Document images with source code
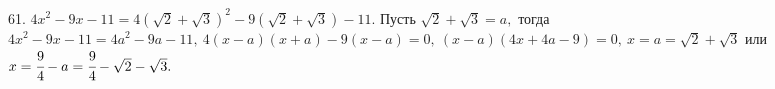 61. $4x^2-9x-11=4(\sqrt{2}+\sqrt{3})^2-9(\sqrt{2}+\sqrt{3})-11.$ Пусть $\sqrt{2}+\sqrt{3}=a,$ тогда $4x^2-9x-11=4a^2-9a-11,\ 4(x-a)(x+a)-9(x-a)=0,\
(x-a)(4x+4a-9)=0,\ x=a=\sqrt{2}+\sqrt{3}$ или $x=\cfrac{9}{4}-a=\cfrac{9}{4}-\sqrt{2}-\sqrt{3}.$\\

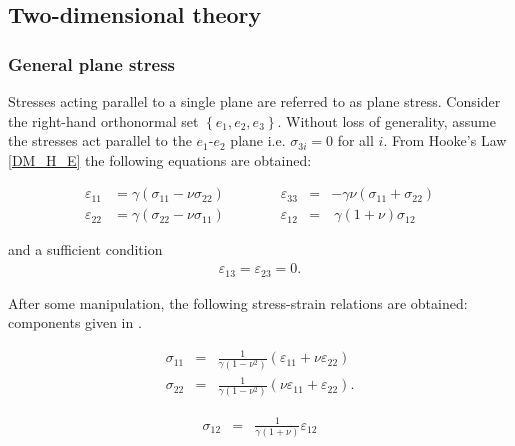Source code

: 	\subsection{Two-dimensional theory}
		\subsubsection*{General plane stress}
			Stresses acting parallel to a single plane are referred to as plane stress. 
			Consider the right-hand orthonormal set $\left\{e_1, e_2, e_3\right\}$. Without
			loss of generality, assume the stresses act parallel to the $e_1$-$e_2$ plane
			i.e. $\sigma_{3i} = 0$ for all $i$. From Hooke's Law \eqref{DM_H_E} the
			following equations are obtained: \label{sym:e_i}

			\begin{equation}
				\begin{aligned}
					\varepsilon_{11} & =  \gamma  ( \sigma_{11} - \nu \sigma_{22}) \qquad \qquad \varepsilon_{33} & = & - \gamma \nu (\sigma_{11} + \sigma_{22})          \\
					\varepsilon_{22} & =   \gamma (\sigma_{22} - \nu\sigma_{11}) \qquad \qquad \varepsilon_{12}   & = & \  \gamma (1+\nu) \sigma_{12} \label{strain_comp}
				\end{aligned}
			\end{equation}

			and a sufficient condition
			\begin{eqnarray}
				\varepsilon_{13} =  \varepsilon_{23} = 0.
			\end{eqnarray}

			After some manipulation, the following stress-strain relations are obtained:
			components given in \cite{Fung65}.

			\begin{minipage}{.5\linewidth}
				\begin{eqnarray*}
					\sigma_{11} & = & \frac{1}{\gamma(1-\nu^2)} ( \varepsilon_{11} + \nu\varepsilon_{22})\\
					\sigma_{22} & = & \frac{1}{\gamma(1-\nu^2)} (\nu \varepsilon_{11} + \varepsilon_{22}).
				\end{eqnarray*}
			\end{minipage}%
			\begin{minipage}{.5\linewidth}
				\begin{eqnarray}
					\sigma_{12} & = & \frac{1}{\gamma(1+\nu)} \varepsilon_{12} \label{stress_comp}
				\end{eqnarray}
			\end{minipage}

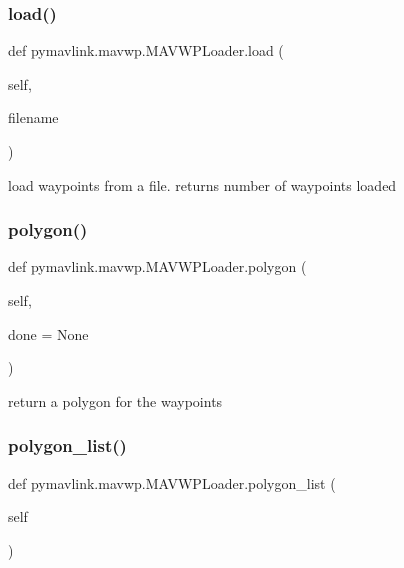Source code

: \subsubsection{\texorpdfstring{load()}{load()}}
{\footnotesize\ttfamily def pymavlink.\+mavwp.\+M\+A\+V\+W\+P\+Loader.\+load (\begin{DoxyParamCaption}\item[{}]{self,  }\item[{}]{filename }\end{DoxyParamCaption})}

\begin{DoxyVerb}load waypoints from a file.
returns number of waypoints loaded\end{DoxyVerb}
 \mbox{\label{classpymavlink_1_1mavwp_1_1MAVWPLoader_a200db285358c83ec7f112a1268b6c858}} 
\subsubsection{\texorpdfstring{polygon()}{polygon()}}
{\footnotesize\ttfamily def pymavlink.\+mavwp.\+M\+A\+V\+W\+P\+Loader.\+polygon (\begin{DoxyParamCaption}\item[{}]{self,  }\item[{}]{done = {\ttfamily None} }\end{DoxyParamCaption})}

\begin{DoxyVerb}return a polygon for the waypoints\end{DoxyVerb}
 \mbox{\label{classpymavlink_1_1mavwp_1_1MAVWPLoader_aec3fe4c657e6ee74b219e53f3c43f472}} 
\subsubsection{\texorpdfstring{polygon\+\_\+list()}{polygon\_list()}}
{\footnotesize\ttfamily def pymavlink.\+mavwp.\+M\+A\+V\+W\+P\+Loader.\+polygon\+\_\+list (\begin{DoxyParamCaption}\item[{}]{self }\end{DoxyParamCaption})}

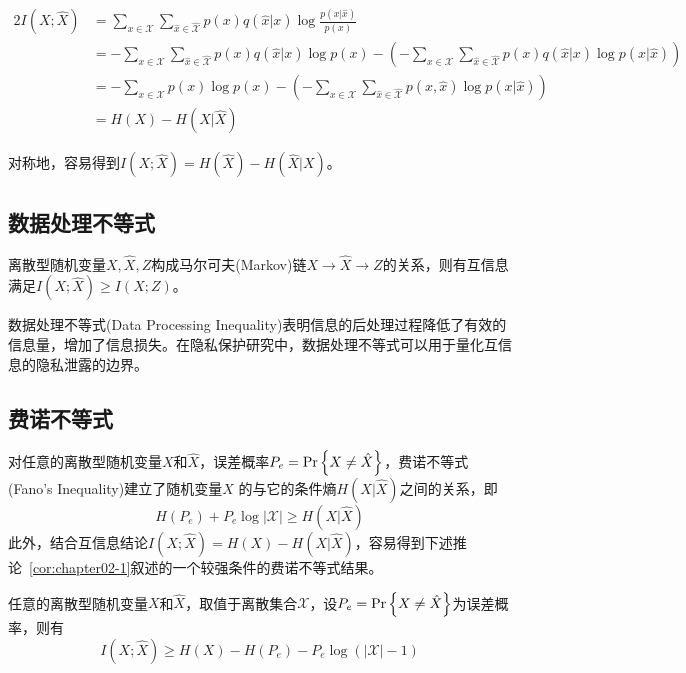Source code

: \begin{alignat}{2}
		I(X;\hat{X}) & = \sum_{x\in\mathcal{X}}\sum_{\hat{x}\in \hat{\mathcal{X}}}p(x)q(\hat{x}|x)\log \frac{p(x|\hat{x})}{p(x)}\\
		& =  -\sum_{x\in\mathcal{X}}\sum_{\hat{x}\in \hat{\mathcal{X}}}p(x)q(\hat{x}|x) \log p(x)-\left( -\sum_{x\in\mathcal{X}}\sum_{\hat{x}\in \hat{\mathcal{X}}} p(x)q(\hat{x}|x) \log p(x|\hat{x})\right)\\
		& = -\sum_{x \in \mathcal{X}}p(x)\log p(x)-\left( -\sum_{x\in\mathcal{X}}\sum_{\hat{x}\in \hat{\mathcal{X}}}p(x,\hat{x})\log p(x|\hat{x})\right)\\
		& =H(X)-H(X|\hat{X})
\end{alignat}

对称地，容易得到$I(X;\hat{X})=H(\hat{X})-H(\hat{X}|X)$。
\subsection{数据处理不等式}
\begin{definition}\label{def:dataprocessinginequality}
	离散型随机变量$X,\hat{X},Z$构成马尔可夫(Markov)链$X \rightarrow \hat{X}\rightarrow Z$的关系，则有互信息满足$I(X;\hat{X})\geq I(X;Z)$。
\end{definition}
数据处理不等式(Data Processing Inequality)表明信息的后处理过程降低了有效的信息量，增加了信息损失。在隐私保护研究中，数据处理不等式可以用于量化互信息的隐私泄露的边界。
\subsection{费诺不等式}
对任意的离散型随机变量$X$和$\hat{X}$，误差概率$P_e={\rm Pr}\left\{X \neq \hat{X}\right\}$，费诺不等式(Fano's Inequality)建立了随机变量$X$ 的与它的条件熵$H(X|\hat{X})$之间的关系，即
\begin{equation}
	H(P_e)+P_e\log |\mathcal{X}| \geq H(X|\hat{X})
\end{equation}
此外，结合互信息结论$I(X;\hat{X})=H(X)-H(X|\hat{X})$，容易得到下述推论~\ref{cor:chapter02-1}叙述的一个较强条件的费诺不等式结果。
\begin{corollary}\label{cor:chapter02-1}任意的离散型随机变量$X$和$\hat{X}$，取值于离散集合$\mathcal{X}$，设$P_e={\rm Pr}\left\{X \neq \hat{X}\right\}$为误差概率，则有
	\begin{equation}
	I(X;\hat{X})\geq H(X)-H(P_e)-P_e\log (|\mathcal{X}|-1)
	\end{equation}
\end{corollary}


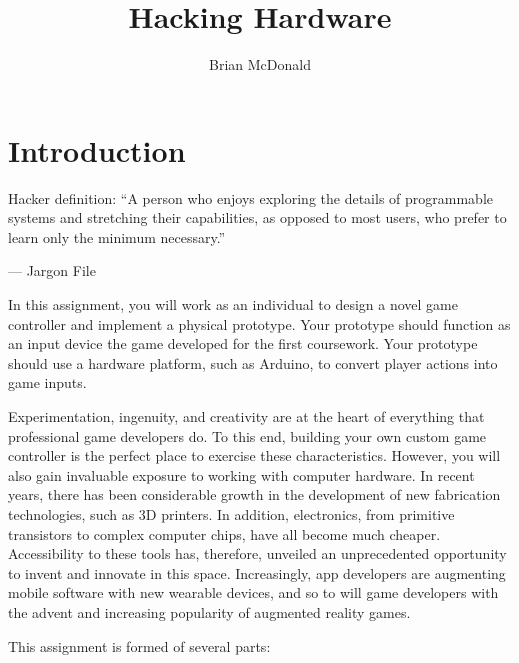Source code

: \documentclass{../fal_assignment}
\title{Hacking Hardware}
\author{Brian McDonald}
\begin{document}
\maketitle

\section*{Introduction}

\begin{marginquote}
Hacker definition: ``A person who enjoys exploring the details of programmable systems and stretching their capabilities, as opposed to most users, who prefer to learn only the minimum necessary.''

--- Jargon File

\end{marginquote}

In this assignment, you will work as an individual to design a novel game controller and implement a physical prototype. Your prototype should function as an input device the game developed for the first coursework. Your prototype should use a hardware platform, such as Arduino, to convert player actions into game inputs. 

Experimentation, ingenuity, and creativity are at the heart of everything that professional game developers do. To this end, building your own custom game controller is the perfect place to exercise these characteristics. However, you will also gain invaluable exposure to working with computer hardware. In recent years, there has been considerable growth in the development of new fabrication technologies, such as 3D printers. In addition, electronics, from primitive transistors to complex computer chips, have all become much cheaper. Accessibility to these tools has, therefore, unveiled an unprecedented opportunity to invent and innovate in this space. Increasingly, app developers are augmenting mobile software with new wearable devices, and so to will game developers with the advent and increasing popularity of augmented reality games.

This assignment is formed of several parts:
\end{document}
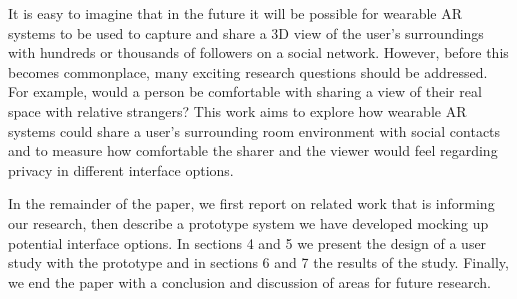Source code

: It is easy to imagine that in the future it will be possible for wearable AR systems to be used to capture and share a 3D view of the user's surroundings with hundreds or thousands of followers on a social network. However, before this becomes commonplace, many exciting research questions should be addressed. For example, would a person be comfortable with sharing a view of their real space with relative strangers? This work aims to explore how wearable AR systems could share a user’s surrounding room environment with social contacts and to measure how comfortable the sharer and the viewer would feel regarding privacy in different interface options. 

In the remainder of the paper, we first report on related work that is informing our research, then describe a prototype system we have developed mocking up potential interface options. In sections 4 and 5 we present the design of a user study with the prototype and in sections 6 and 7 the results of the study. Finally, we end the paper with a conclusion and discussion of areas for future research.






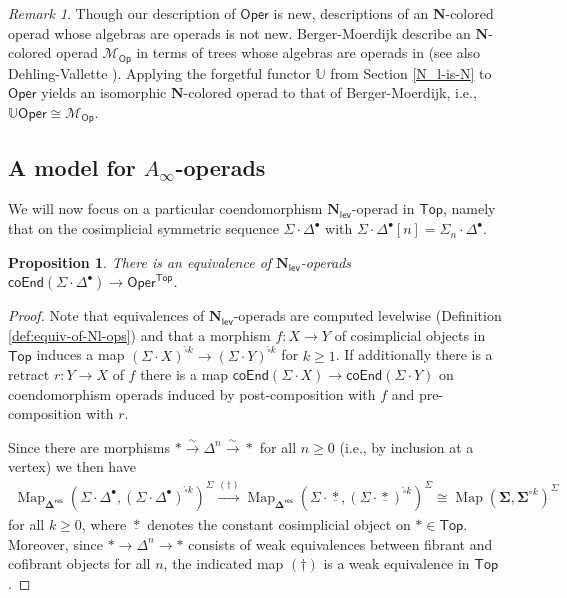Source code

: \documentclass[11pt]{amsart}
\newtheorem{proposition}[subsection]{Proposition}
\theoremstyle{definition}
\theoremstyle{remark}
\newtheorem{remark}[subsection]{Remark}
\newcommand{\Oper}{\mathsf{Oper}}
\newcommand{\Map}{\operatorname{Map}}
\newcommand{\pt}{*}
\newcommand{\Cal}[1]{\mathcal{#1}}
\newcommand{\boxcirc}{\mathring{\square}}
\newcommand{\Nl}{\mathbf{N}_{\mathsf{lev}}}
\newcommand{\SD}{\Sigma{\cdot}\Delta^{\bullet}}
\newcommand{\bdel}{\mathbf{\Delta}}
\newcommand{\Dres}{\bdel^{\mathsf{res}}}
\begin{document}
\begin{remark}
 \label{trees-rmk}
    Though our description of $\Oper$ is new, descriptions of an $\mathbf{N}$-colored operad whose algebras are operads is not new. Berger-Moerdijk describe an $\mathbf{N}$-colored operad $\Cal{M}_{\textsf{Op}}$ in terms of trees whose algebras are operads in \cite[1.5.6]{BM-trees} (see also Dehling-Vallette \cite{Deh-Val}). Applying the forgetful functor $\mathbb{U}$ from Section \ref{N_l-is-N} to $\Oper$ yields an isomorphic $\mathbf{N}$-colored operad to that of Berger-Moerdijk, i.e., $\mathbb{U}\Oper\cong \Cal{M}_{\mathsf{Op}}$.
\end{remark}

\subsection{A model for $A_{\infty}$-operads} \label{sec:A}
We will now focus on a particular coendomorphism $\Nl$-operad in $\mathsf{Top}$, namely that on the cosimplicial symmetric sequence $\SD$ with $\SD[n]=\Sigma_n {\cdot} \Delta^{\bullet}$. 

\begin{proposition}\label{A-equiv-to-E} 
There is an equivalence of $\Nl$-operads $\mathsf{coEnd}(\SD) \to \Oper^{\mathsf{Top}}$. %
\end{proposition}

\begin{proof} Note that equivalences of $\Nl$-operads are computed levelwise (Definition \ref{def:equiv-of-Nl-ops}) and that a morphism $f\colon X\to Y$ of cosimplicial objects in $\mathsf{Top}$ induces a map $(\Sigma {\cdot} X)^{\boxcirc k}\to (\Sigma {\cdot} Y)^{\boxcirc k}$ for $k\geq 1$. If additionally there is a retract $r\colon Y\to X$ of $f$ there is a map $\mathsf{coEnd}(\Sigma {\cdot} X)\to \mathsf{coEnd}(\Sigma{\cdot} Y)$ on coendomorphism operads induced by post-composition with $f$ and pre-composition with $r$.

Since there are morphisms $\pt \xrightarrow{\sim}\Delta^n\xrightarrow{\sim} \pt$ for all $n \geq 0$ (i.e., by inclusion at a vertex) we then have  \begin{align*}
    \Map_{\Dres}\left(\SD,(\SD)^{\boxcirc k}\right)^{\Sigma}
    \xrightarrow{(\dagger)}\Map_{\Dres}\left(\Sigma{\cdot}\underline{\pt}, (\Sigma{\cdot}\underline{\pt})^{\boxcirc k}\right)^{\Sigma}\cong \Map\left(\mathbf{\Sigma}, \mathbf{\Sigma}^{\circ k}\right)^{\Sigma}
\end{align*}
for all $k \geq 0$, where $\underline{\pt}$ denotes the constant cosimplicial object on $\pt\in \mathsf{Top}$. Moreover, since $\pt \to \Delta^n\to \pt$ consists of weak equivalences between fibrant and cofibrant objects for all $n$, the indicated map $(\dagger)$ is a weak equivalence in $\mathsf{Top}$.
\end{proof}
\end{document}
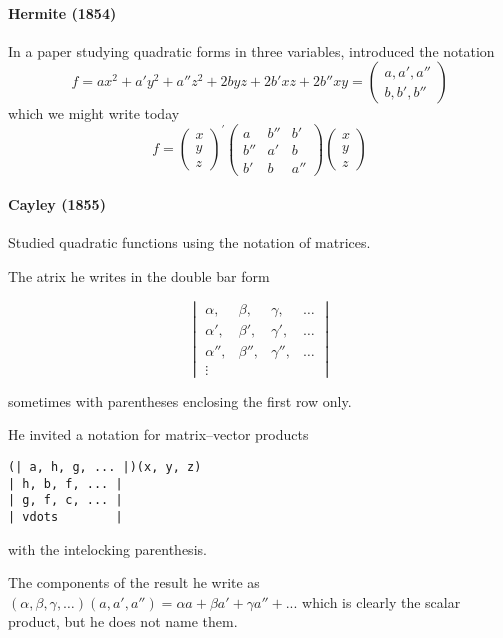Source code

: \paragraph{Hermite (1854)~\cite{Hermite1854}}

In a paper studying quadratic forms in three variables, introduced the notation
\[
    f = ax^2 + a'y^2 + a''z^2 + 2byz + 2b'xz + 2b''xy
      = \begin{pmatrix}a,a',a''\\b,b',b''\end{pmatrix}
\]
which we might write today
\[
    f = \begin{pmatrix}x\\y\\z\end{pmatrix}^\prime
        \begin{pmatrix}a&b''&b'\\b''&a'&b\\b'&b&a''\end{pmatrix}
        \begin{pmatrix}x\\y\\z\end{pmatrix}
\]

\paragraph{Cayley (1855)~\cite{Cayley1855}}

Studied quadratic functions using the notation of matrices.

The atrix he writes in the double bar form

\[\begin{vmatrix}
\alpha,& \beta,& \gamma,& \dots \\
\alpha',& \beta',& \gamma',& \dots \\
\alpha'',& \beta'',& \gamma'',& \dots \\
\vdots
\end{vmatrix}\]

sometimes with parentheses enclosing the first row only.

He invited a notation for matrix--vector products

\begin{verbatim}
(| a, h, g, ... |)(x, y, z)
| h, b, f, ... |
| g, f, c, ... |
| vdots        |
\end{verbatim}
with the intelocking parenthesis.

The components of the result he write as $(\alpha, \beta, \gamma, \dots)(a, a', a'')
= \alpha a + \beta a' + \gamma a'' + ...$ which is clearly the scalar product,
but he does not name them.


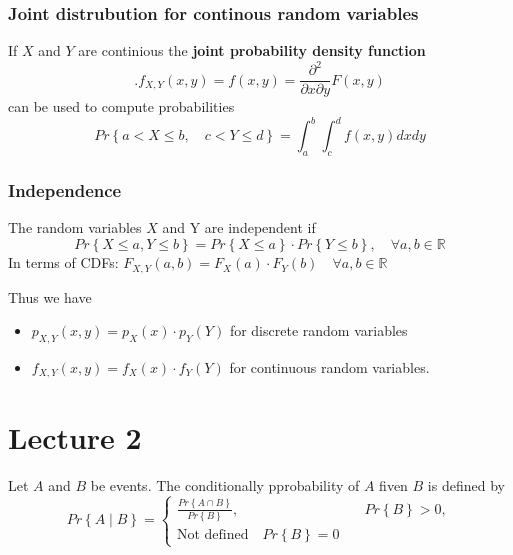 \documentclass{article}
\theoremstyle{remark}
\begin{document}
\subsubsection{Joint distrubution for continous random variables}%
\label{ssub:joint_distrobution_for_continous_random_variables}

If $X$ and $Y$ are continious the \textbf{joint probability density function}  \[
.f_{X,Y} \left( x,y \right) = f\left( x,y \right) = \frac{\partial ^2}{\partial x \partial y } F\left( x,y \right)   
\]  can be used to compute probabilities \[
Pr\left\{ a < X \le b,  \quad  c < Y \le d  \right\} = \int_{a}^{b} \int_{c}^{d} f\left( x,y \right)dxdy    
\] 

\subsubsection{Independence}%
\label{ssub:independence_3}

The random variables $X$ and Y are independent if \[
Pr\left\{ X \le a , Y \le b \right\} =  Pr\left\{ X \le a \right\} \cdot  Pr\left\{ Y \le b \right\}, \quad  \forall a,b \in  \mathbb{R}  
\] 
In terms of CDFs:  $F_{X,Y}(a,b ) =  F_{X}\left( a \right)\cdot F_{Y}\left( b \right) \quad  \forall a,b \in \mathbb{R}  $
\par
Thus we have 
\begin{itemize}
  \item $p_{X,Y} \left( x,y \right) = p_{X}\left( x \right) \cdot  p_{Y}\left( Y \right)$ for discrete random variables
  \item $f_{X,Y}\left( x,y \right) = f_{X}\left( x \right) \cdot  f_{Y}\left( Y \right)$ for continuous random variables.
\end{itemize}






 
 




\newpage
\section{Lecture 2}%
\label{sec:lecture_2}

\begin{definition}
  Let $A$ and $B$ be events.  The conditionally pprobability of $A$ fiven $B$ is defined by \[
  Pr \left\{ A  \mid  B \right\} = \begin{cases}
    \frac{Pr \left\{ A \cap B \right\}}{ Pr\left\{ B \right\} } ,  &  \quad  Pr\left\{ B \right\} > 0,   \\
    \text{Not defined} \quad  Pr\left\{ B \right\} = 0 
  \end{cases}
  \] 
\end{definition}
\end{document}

▶ _HOW TO COMPLETE THIS TASK_
In the lines above, spot each one that contains the word "parallel" and copy it.

▶ _ANSWER FOR THIS EXERCISE_
			Stresses acting parallel to a single plane are referred to as plane stress. 
			loss of generality, assume the stresses act parallel to the $e_1$-$e_2$ plane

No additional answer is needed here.